Data extracts:
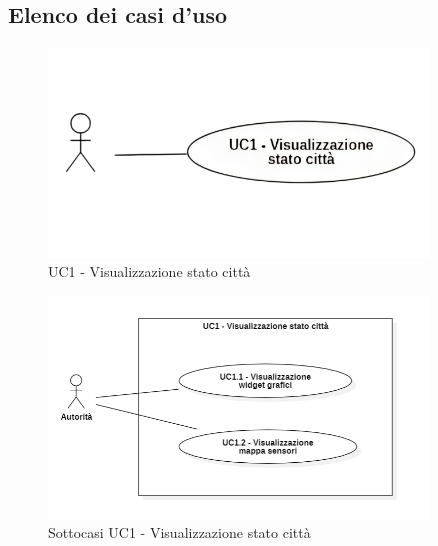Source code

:\subsection{Elenco dei casi d'uso}

\begin{figure}[H]
    \centering
    \includegraphics[width=0.9\textwidth]{../Images/uc1.png}
    \caption{UC1 - Visualizzazione stato città}
    \label{fig:UC1}
\end{figure}


\begin{figure}[H]
    \centering
    \includegraphics[width=0.9\textwidth]{../Images/uc1_Subcase.PNG} 
    \caption{Sottocasi UC1 - Visualizzazione stato città}
    \label{fig:UC1_sub}
\end{figure}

Task directions:
Extract the text of all the records above verbatim, excluding pictures.

Written reply:
Source code

:\subsection{Elenco dei casi d'uso}

\begin{figure}[H]
    \centering
    \includegraphics[width=0.9\textwidth]{../Images/uc1.png}
    \caption{UC1 - Visualizzazione stato città}
    \label{fig:UC1}
\end{figure}


\begin{figure}[H]
    \centering
    \includegraphics[width=0.9\textwidth]{../Images/uc1_Subcase.PNG} 
    \caption{Sottocasi UC1 - Visualizzazione stato città}
    \label{fig:UC1_sub}
\end{figure}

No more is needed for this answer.